The records Block Start
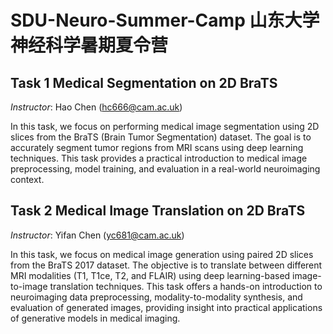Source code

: # SDU-Neuro-Summer-Camp 山东大学 神经科学暑期夏令营

## Task 1 Medical Segmentation on 2D BraTS
*Instructor*: Hao Chen (hc666@cam.ac.uk)

In this task, we focus on performing medical image segmentation using 2D slices from the BraTS (Brain Tumor Segmentation) dataset. The goal is to accurately segment tumor regions from MRI scans using deep learning techniques. This task provides a practical introduction to medical image preprocessing, model training, and evaluation in a real-world neuroimaging context.


## Task 2 Medical Image Translation on 2D BraTS
*Instructor*: Yifan Chen (yc681@cam.ac.uk)

In this task, we focus on medical image generation using paired 2D slices from the BraTS 2017 dataset. The objective is to translate between different MRI modalities (T1, T1ce, T2, and FLAIR) using deep learning-based image-to-image translation techniques. This task offers a hands-on introduction to neuroimaging data preprocessing, modality-to-modality synthesis, and evaluation of generated images, providing insight into practical applications of generative models in medical imaging.
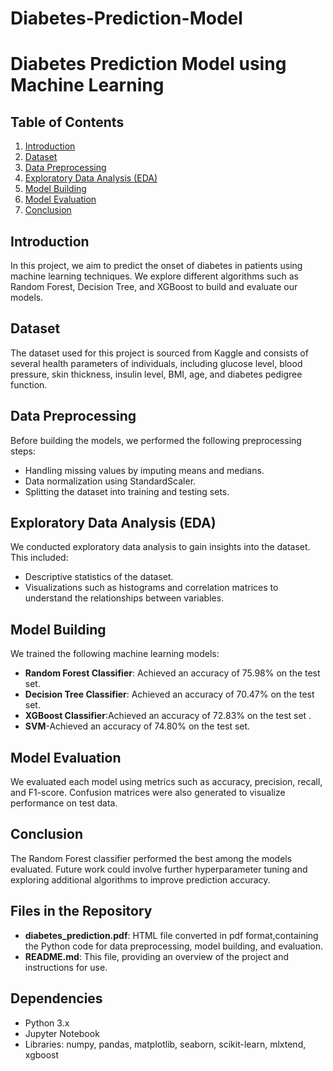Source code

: # Diabetes-Prediction-Model

# Diabetes Prediction Model using Machine Learning 

## Table of Contents

1. [Introduction](#introduction)
2. [Dataset](#dataset)
3. [Data Preprocessing](#data-preprocessing)
4. [Exploratory Data Analysis (EDA)](#eda)
5. [Model Building](#model-building)
6. [Model Evaluation](#model-evaluation)
7. [Conclusion](#conclusion)

## Introduction

In this project, we aim to predict the onset of diabetes in patients using machine learning techniques. We explore different algorithms such as Random Forest, Decision Tree, and XGBoost to build and evaluate our models.

## Dataset

The dataset used for this project is sourced from Kaggle and consists of several health parameters of individuals, including glucose level, blood pressure, skin thickness, insulin level, BMI, age, and diabetes pedigree function.

## Data Preprocessing

Before building the models, we performed the following preprocessing steps:

- Handling missing values by imputing means and medians.
- Data normalization using StandardScaler.
- Splitting the dataset into training and testing sets.

## Exploratory Data Analysis (EDA)

We conducted exploratory data analysis to gain insights into the dataset. This included:

- Descriptive statistics of the dataset.
- Visualizations such as histograms and correlation matrices to understand the relationships between variables.

## Model Building

We trained the following machine learning models:

- **Random Forest Classifier**: Achieved an accuracy of 75.98% on the test set.
- **Decision Tree Classifier**: Achieved an accuracy of 70.47% on the test set.
- **XGBoost Classifier**:Achieved an accuracy of 72.83% on the test set .
- **SVM**-Achieved an accuracy of 74.80% on the test set.

## Model Evaluation

We evaluated each model using metrics such as accuracy, precision, recall, and F1-score. Confusion matrices were also generated to visualize performance on test data.

## Conclusion

The Random Forest classifier performed the best among the models evaluated. Future work could involve further hyperparameter tuning and exploring additional algorithms to improve prediction accuracy.

## Files in the Repository

- **diabetes_prediction.pdf**: HTML file converted in pdf format,containing the Python code for data preprocessing, model building, and evaluation.
- **README.md**: This file, providing an overview of the project and instructions for use.


## Dependencies

- Python 3.x
- Jupyter Notebook
- Libraries: numpy, pandas, matplotlib, seaborn, scikit-learn, mlxtend, xgboost
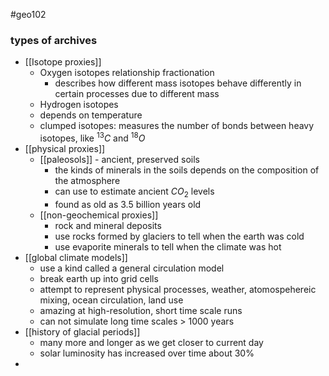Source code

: #geo102 
### types of archives
- [[Isotope proxies]]
	- Oxygen isotopes relationship fractionation
		- describes how different mass isotopes behave differently in certain processes due to different mass
	- Hydrogen isotopes
	- depends on temperature
	- clumped isotopes: measures the number of bonds between heavy isotopes, like $^{13}C$ and $^{18}O$ 
- [[physical proxies]]
	- [[paleosols]] - ancient, preserved soils
		- the kinds of minerals in the soils depends on the composition of the atmosphere
		- can use to estimate ancient $CO_2$ levels 
		- found as old as 3.5 billion years old
	- [[non-geochemical proxies]]
		- rock and mineral deposits
		- use rocks formed by glaciers to tell when the earth was cold
		- use evaporite minerals to tell when the climate was hot
- [[global climate models]]
	- use a kind called a general circulation model
	- break earth up into grid cells
	- attempt to represent physical processes, weather, atomospehereic mixing, ocean circulation, land use
	- amazing at high-resolution, short time scale runs
	- can not simulate long time scales > 1000 years
- [[history of glacial periods]]
	- many more and longer as we get closer to current day
	- solar luminosity has increased over time about 30%
- 
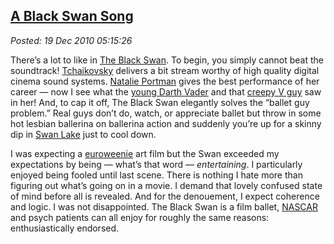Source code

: [A Black Swan
Song](http://bakerjd99.wordpress.com/2010/12/19/a-black-swan-song/)
---------------------------------------------------------------------------------

*Posted: 19 Dec 2010 05:15:26*

There’s a lot to like in [The Black
Swan](http://www.foxsearchlight.com/blackswan/). To begin, you simply
cannot beat the soundtrack!
[Tchaikovsky](http://www.classical.net/music/comp.lst/tchaikovsky.php)
delivers a bit stream worthy of high quality digital cinema sound
systems. [Natalie Portman](http://www.natalieportman.com/) gives the
best performance of her career — now I see what the [young Darth
Vader](http://www.starwars.com/databank/character/anakinskywalker/) and
that [creepy V guy](http://www.rottentomatoes.com/m/v\_for\_vendetta/)
saw in her! And, to cap it off, The Black Swan elegantly solves the
“ballet guy problem.” Real guys don’t do, watch, or appreciate ballet
but throw in some hot lesbian ballerina on ballerina action and suddenly
you’re up for a skinny dip in [Swan
Lake](http://www.youtube.com/watch?v=3bYTomI-Uiw) just to cool down.

I was expecting a
[euroweenie](http://www.urbandictionary.com/define.php?term=euroweenie)
art film but the Swan exceeded my expectations by being — what’s that
word — *entertaining*. I particularly enjoyed being fooled until last
scene. There is nothing I hate more than figuring out what’s going on in
a movie. I demand that lovely confused state of mind before all is
revealed. And for the denouement, I expect coherence and logic. I was
not disappointed. The Black Swan is a film ballet,
[NASCAR](http://auto-racing.speedtv.com/article/alms-black-swan-confirms-porsche-gt-entry/)
and psych patients can all enjoy for roughly the same reasons:
enthusiastically endorsed.
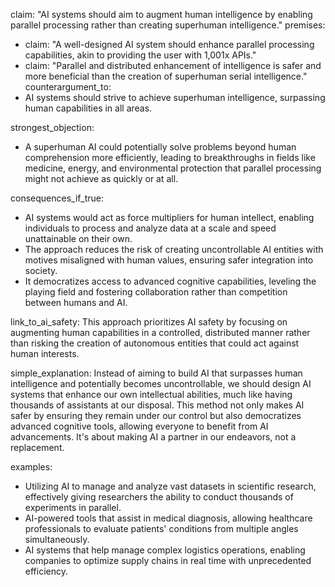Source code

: claim: "AI systems should aim to augment human intelligence by enabling parallel processing rather than creating superhuman intelligence."
premises:
  - claim: "A well-designed AI system should enhance parallel processing capabilities, akin to providing the user with 1,001x APIs."
  - claim: "Parallel and distributed enhancement of intelligence is safer and more beneficial than the creation of superhuman serial intelligence."
counterargument_to:
  - AI systems should strive to achieve superhuman intelligence, surpassing human capabilities in all areas.

strongest_objection:
  - A superhuman AI could potentially solve problems beyond human comprehension more efficiently, leading to breakthroughs in fields like medicine, energy, and environmental protection that parallel processing might not achieve as quickly or at all.

consequences_if_true:
  - AI systems would act as force multipliers for human intellect, enabling individuals to process and analyze data at a scale and speed unattainable on their own.
  - The approach reduces the risk of creating uncontrollable AI entities with motives misaligned with human values, ensuring safer integration into society.
  - It democratizes access to advanced cognitive capabilities, leveling the playing field and fostering collaboration rather than competition between humans and AI.

link_to_ai_safety: This approach prioritizes AI safety by focusing on augmenting human capabilities in a controlled, distributed manner rather than risking the creation of autonomous entities that could act against human interests.

simple_explanation: Instead of aiming to build AI that surpasses human intelligence and potentially becomes uncontrollable, we should design AI systems that enhance our own intellectual abilities, much like having thousands of assistants at our disposal. This method not only makes AI safer by ensuring they remain under our control but also democratizes advanced cognitive tools, allowing everyone to benefit from AI advancements. It's about making AI a partner in our endeavors, not a replacement.

examples:
  - Utilizing AI to manage and analyze vast datasets in scientific research, effectively giving researchers the ability to conduct thousands of experiments in parallel.
  - AI-powered tools that assist in medical diagnosis, allowing healthcare professionals to evaluate patients' conditions from multiple angles simultaneously.
  - AI systems that help manage complex logistics operations, enabling companies to optimize supply chains in real time with unprecedented efficiency.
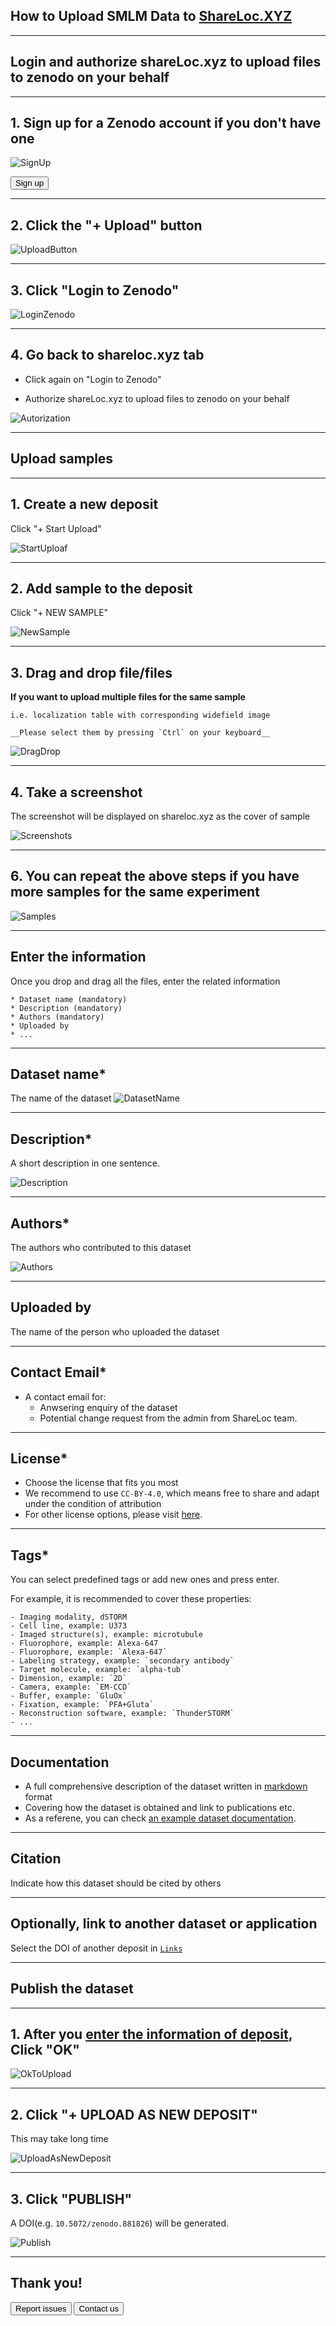 ## How to Upload SMLM Data to [ShareLoc.XYZ](https://shareloc.xyz/)
-----
## Login and authorize shareLoc.xyz to upload files to zenodo on your behalf

-----
## 1. Sign up for a Zenodo account if you don't have one

![SignUp](https://user-images.githubusercontent.com/56833522/125953132-bc78a816-f188-4f3e-9baf-da1f01241637.png)

<button class="button" onclick=" window.open('https://sandbox.zenodo.org/signup/','_blank')">Sign up</button>

-----
## 2. Click the "+ Upload" button

![UploadButton](https://user-images.githubusercontent.com/56833522/125954526-35af5e75-d703-4e7d-9595-10b6b49b0134.png)

-----
## 3. Click "Login to Zenodo"

![LoginZenodo](https://user-images.githubusercontent.com/56833522/125955630-674beae5-6244-4b19-a3a6-773f8e588827.png)

-----
## 4. Go back to shareloc.xyz tab

* Click again on "Login to Zenodo"

* Authorize shareLoc.xyz to upload files to zenodo on your behalf

![Autorization](https://user-images.githubusercontent.com/56833522/125964039-8ea981ec-f64c-4ec4-b824-7137f46d1c33.png)


-----
## Upload samples


-----
## 1. Create a new deposit
Click "+ Start Upload" 

![StartUploaf](https://user-images.githubusercontent.com/56833522/125957037-559f98c4-0e4f-4a09-8435-0a1a163c2e71.png)


-----
## 2. Add sample to the deposit
Click "+ NEW SAMPLE" 

![NewSample](https://user-images.githubusercontent.com/56833522/125957398-ef3bd589-4f20-4c8f-9934-a757e34d28cb.png)


-----
## 3. Drag and drop file/files  

 __If you want to upload multiple files for the same sample__

    i.e. localization table with corresponding widefield image

    __Please select them by pressing `Ctrl` on your keyboard__
    
![DragDrop](https://user-images.githubusercontent.com/56833522/125959033-2cad304e-8290-4ce8-a8b8-dd5c9df32d98.png)


-----
## 4. Take a screenshot

The screenshot will be displayed on shareloc.xyz as the cover of sample

![Screenshots](https://user-images.githubusercontent.com/56833522/125961151-b7b03560-6fc5-4284-961a-913dec206935.png)

-----
## 6. You can repeat the above steps if you have more samples for the same experiment

![Samples](https://user-images.githubusercontent.com/56833522/125964728-95ace040-6727-48b9-94d9-b1124c2fde74.png)


-----
## Enter the information

Once you drop and drag all the files, enter the related information
 
    * Dataset name (mandatory)
    * Description (mandatory)
    * Authors (mandatory)
    * Uploaded by
    * ...


-----
## Dataset name*
The name of the dataset
![DatasetName](https://user-images.githubusercontent.com/56833522/125962550-b266075d-a61d-4760-af16-b9bb76424d03.png)


-----
## Description*
A short description in one sentence. 

![Description](https://user-images.githubusercontent.com/56833522/125964758-116bca0a-67e5-4882-9d03-6e236995f09c.png)

-----
## Authors*

The authors who contributed to this dataset

![Authors](https://user-images.githubusercontent.com/56833522/125966518-e52d206d-ad4f-42c1-be80-26ce0c2a842c.png)


-----

## Uploaded by

The name of the person who uploaded the dataset


-----
## Contact Email*
* A contact email for:
    * Anwsering enquiry of the dataset
    * Potential change request from the admin from ShareLoc team.


-----
## License*

* Choose the license that fits you most
* We recommend to use `CC-BY-4.0`, which means free to share and adapt under the condition of attribution
* For other license options, please visit [here](https://spdx.org/licenses).

-----
## Tags*

You can select predefined tags or add new ones and press enter.

For example, it is recommended to cover these properties:

    - Imaging modality, dSTORM
    - Cell line, example: U373
    - Imaged structure(s), example: microtubule
    - Fluorophore, example: Alexa-647
    - Fluorophore, example: `Alexa-647`
    - Labeling strategy, example: `secondary antibody`
    - Target molecule, example: `alpha-tub`
    - Dimension, example: `2D`
    - Camera, example: `EM-CCD`
    - Buffer, example: `GluOx`
    - Fixation, example: `PFA+Gluta`
    - Reconstruction software, example: `ThunderSTORM`
    - ...

-----
## Documentation

* A full comprehensive description of the dataset written in [markdown](https://guides.github.com/features/mastering-markdown/) format
* Covering how the dataset is obtained and link to publications etc.
* As a referene, you can check [an example dataset documentation](https://github.com/imodpasteur/ShareLoc.XYZ/blob/main/docs/example-dataset-documentation.md).

-----
## Citation

Indicate how this dataset should be cited by others


-----
## Optionally, link to another dataset or application
Select the DOI of another deposit in [`Links`](#Links)
<!-- ![LinkedDeposit](https://user-images.githubusercontent.com/56833522/125967908-eff5da6b-69f6-4796-a3bb-92cb0df9bd0d.png)
 -->

-----
## Publish the dataset

-----
## 1. After you [enter the information of deposit](#Enter-the-information), Click "OK"

![OkToUpload](https://user-images.githubusercontent.com/56833522/125968206-8b45a726-e09e-4077-9412-7f282a4d4832.png)


-----
## 2. Click "+ UPLOAD AS NEW DEPOSIT"
This may take long time

![UploadAsNewDeposit](https://user-images.githubusercontent.com/56833522/125969201-4e221879-d81f-4608-8853-f9df7bd4ff1b.png)


-----
## 3. Click "PUBLISH"
A DOI(e.g. `10.5072/zenodo.881826`) will be generated.

![Publish](https://user-images.githubusercontent.com/56833522/125970391-c132d758-fb01-4d67-89a3-ea7a89c9f0d6.png)




-----
## Thank you!


<button class="button" onclick=" window.open('https://github.com/imodpasteur/ShareLoc.XYZ/issues','_blank')">Report issues</button>
<button class="button" onclick=" window.open('https://oeway.typeform.com/to/rdkPmd','_blank')">Contact us</button>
The records Block End
**What the exercise asks**
In the listing above, count each line that holds the string "matrices". Give the number only.

**Completed exercise**
2